現実に戻されるひどい言葉を投げつける目の前の女子。

同じく17歳、高校2年生の日向 京子(ひなた きょうこ)。通称、京ちゃん。

そんな京ちゃんが眉を寄せ、明らかに嫌悪感丸出しの顔を私に向ける。その言葉は恋する乙女に言うセリフでは決して、ない。



「…京ちゃん。恋する私に今、
 気持ちが悪いと言いました?」



「キモい」とか「気持ち悪っ」とかじゃなくて、丁寧にと「気持ちが悪い」と言いました?



「杏以外に誰がいるの?
 気持ちが悪い人なんて」

「これは一応、私の中の一番可愛い顔だと
 自負しているのですが、」



そうよ、昔から言うじゃない。恋する乙女に勝てるものなんて、何にも…



「レベル低いな、可愛さの」



そう言って呆れ顔の京ちゃんが、目を細めて私を見る。
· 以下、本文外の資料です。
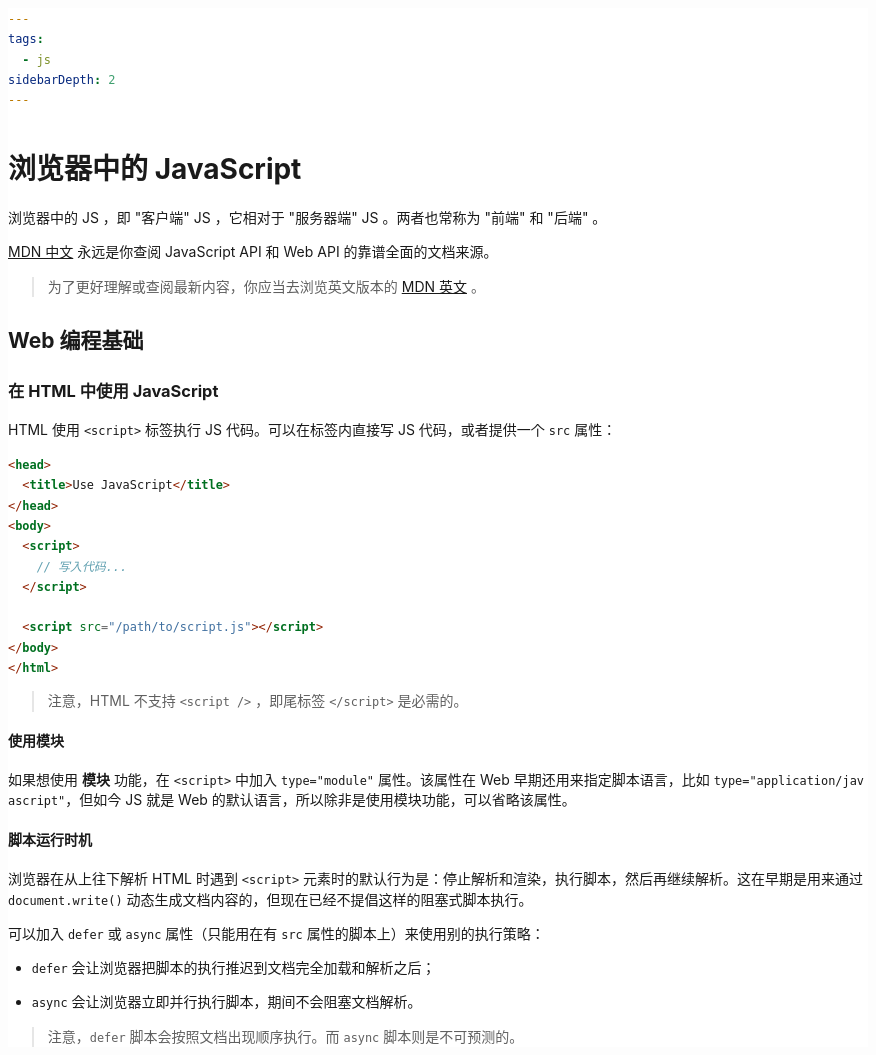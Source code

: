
 ```yaml
---
tags:
  - js
sidebarDepth: 2
---
```


# 浏览器中的 JavaScript

浏览器中的 JS ，即 "客户端" JS ，它相对于 "服务器端" JS 。两者也常称为 "前端" 和 "后端" 。

[MDN 中文](https://developer.mozilla.org/zh-CN/) 永远是你查阅 JavaScript API 和 Web API 的靠谱全面的文档来源。

> 为了更好理解或查阅最新内容，你应当去浏览英文版本的 [MDN 英文](https://developer.mozilla.org/en-US/) 。

## Web 编程基础

### 在 HTML 中使用 JavaScript

HTML 使用 `<script>` 标签执行 JS 代码。可以在标签内直接写 JS 代码，或者提供一个 `src` 属性：

```html {5-7,9}
<head>
  <title>Use JavaScript</title>
</head>
<body>
  <script>
    // 写入代码...
  </script>

  <script src="/path/to/script.js"></script>
</body>
</html>
```

> 注意，HTML 不支持 `<script />` ，即尾标签 `</script>` 是必需的。

#### 使用模块

如果想使用 **模块** 功能，在 `<script>` 中加入 `type="module"` 属性。该属性在 Web 早期还用来指定脚本语言，比如 `type="application/javascript"`，但如今 JS 就是 Web 的默认语言，所以除非是使用模块功能，可以省略该属性。

#### 脚本运行时机

浏览器在从上往下解析 HTML 时遇到 `<script>` 元素时的默认行为是：停止解析和渲染，执行脚本，然后再继续解析。这在早期是用来通过 `document.write()` 动态生成文档内容的，但现在已经不提倡这样的阻塞式脚本执行。

可以加入 `defer` 或 `async` 属性（只能用在有 `src` 属性的脚本上）来使用别的执行策略：

* `defer` 会让浏览器把脚本的执行推迟到文档完全加载和解析之后；

* `async` 会让浏览器立即并行执行脚本，期间不会阻塞文档解析。

> 注意，`defer` 脚本会按照文档出现顺序执行。而 `async` 脚本则是不可预测的。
ひどい、ひどいよ親友。



「京ちゃん、あなただけよ、
 そんな風に言ってくれる子」

「うん、感謝して。
 親友だから言ってあげる。
 頼むから先輩の前では
 鼻の下、伸ばさないで」



そう言われ、そのままの顔を隣にある窓ガラスの反射で確認する私。



「……、気付かなかった。
 私、鼻の下なんて伸ばせるんだ」

「うん、恋は盲目って言うからね」



京ちゃん、ことわざの意味が少しズレてる気がします。